O Tribunal de Justiça do Estado do Rio Grande do Sul acolheu erro de fato informado pelo banco em agravo de instrumento, reconhecendo a inexistência material do número de ações preferenciais que o autor alegava serem de sua propriedade e negando-lhe, por consequência, o recebimento de milhões de reais.

No caso em comento, foi ajuizada ação de prestação de contas por pessoa física em face de instituição financeira na qual o autor alegava ter adquirido quotas de ações do banco em 1985 e que, após a compra, nunca mais obteve qualquer informação sobre o investimento, razão pela qual pretendia receber contas acerca de suas ações.

Citado, o banco apresentou contestação postulando a improcedência dos pedidos, visto que nunca se negara a prestar as informações pretendidas.

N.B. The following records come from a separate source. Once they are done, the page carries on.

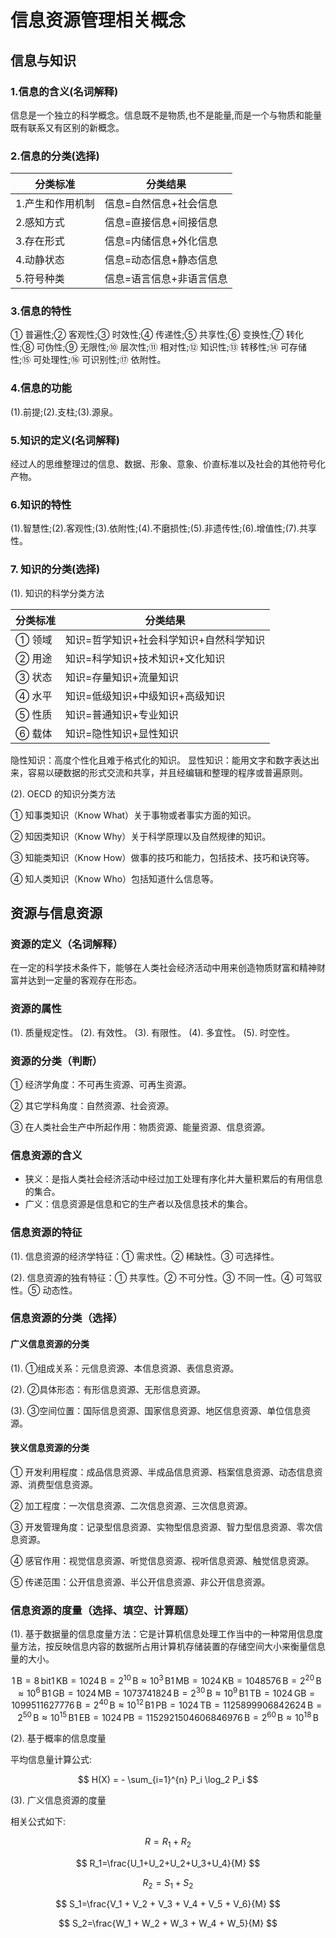 # 信息资源管理相关概念

## 信息与知识

### 1.信息的含义(名词解释)

信息是一个独立的科学概念。信息既不是物质,也不是能量,而是一个与物质和能量既有联系又有区别的新概念。

### 2.信息的分类(选择)

| 分类标准         | 分类结果                 |
| ---------------- | ------------------------ |
| 1.产生和作用机制 | 信息=自然信息+社会信息   |
| 2.感知方式       | 信息=直接信息+间接信息   |
| 3.存在形式       | 信息=内储信息+外化信息   |
| 4.动静状态       | 信息=动态信息+静态信息   |
| 5.符号种类       | 信息=语言信息+非语言信息 |

### 3.信息的特性

① 普遍性;② 客观性;③ 时效性;④ 传递性;⑤ 共享性;⑥ 变换性;⑦ 转化性;⑧ 可伪性;⑨ 无限性;⑩ 层次性;⑪ 相对性;⑫ 知识性;⑬ 转移性;⑭ 可存储性;⑮ 可处理性;⑯ 可识别性;⑰ 依附性。

### 4.信息的功能

(1).前提;(2).支柱;(3).源泉。

### 5.知识的定义(名词解释)

经过人的思维整理过的信息、数据、形象、意象、价直标准以及社会的其他符号化产物。

### 6.知识的特性

(1).智慧性;(2).客观性;(3).依附性;(4).不磨损性;(5).非遗传性;(6).增值性;(7).共享性。

### 7. 知识的分类(选择)

(1). 知识的科学分类方法

| 分类标准 | 分类结果                                |
| -------- | --------------------------------------- |
| ① 领域   | 知识=哲学知识+社会科学知识+自然科学知识 |
| ② 用途   | 知识=科学知识+技术知识+文化知识         |
| ③ 状态   | 知识=存量知识+流量知识                  |
| ④ 水平   | 知识=低级知识+中级知识+高级知识         |
| ⑤ 性质   | 知识=普通知识+专业知识                  |
| ⑥ 载体   | 知识=隐性知识+显性知识                  |

隐性知识：高度个性化且难于格式化的知识。
显性知识：能用文字和数字表达出来，容易以硬数据的形式交流和共享，并且经编辑和整理的程序或普遍原则。

(2). OECD 的知识分类方法

① 知事类知识（Know What）关于事物或者事实方面的知识。

② 知因类知识（Know Why）关于科学原理以及自然规律的知识。

③ 知能类知识（Know How）做事的技巧和能力，包括技术、技巧和诀窍等。

④ 知人类知识（Know Who）包括知道什么信息等。

## 资源与信息资源

### 资源的定义（名词解释）

在一定的科学技术条件下，能够在人类社会经济活动中用来创造物质财富和精神财富并达到一定量的客观存在形态。

### 资源的属性

(1). 质量规定性。
(2). 有效性。
(3). 有限性。
(4). 多宜性。
(5). 时空性。

### 资源的分类（判断）

① 经济学角度：不可再生资源、可再生资源。

② 其它学科角度：自然资源、社会资源。

③ 在人类社会生产中所起作用：物质资源、能量资源、信息资源。

### 信息资源的含义

- 狭义：是指人类社会经济活动中经过加工处理有序化并大量积累后的有用信息的集合。
- 广义：信息资源是信息和它的生产者以及信息技术的集合。

### 信息资源的特征

(1). 信息资源的经济学特征：① 需求性。② 稀缺性。③ 可选择性。

(2). 信息资源的独有特征：① 共享性。② 不可分性。③ 不同一性。④ 可驾驭性。⑤ 动态性。

### 信息资源的分类（选择）

#### 广义信息资源的分类

(1). ①组成关系：元信息资源、本信息资源、表信息资源。

(2). ②具体形态：有形信息资源、无形信息资源。

(3). ③空间位置：国际信息资源、国家信息资源、地区信息资源、单位信息资源。

#### 狭义信息资源的分类

① 开发利用程度：成品信息资源、半成品信息资源、档案信息资源、动态信息资源、消费型信息资源。

② 加工程度：一次信息资源、二次信息资源、三次信息资源。

③ 开发管理角度：记录型信息资源、实物型信息资源、智力型信息资源、零次信息资源。

④ 感官作用：视觉信息资源、听觉信息资源、视听信息资源、触觉信息资源。

⑤ 传递范围：公开信息资源、半公开信息资源、非公开信息资源。

### 信息资源的度量（选择、填空、计算题）

(1). 基于数据量的信息度量方法：它是计算机信息处理工作当中的一种常用信息度量方法，按反映信息内容的数据所占用计算机存储装置的存储空间大小来衡量信息量的大小。

$$
1 \, \text{B} = 8 \, \text{bit}
1 \, \text{KB} = 1024 \, \text{B} = 2^{10} \, \text{B} \approx 10^{3} \, \text{B}
1 \, \text{MB} = 1024 \, \text{KB} = 1048576 \, \text{B} = 2^{20} \, \text{B} \approx 10^6 \, \text{B}
1 \, \text{GB} = 1024 \, \text{MB} = 1073741824 \, \text{B} = 2^{30} \, \text{B} \approx 10^9 \, \text{B}
1 \, \text{TB} = 1024 \, \text{GB} = 1099511627776 \, \text{B} = 2^{40} \, \text{B} \approx 10^{12} \, \text{B}
1 \, \text{PB} = 1024 \, \text{TB} = 1125899906842624 \, \text{B} = 2^{50} \, \text{B} \approx 10^{15} \, \text{B}
1 \, \text{EB} = 1024 \, \text{PB} = 1152921504606846976 \, \text{B} = 2^{60} \, \text{B} \approx 10^{18} \, \text{B}
$$

(2). 基于概率的信息度量

平均信息量计算公式:

$$
H(X) = - \sum_{i=1}^{n} P_i \log_2 P_i
$$

(3). 广义信息资源的度量

相关公式如下:

$$
R = R_1 + R_2
$$

$$
R_1=\frac{U_1+U_2+U_2+U_3+U_4}{M}
$$

$$
R_2=S_1 + S_2
$$

$$
S_1=\frac{V_1 + V_2 + V_3 + V_4 + V_5 + V_6}{M}
$$

$$
S_2=\frac{W_1 + W_2 + W_3 + W_4 + W_5}{M}
$$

Realizada a audiência conciliatória, o banco se comprometeu a prestar as informações acerca das ações do autor. Diante da inércia do banco, solicitou a parte autora o prosseguimento da ação com a intimação do banco para exibir os documentos, sob pena de serem tidas como verdadeiras as suas alegações de que seria detentor de 3.407.559 ações preferenciais na condição de sócio fundador do Banco, declarando ser credor de montante líquido, decorrente da privatização da instituição em 1997.

Ainda em razão da inércia do banco, foi proferida sentença que converteu a ação de prestação de contas em ação de cobrança e reconheceu o direito do autor aos valores por ele apontados como devidos em correspondência às 3.407.559 ações que teria adquirido. 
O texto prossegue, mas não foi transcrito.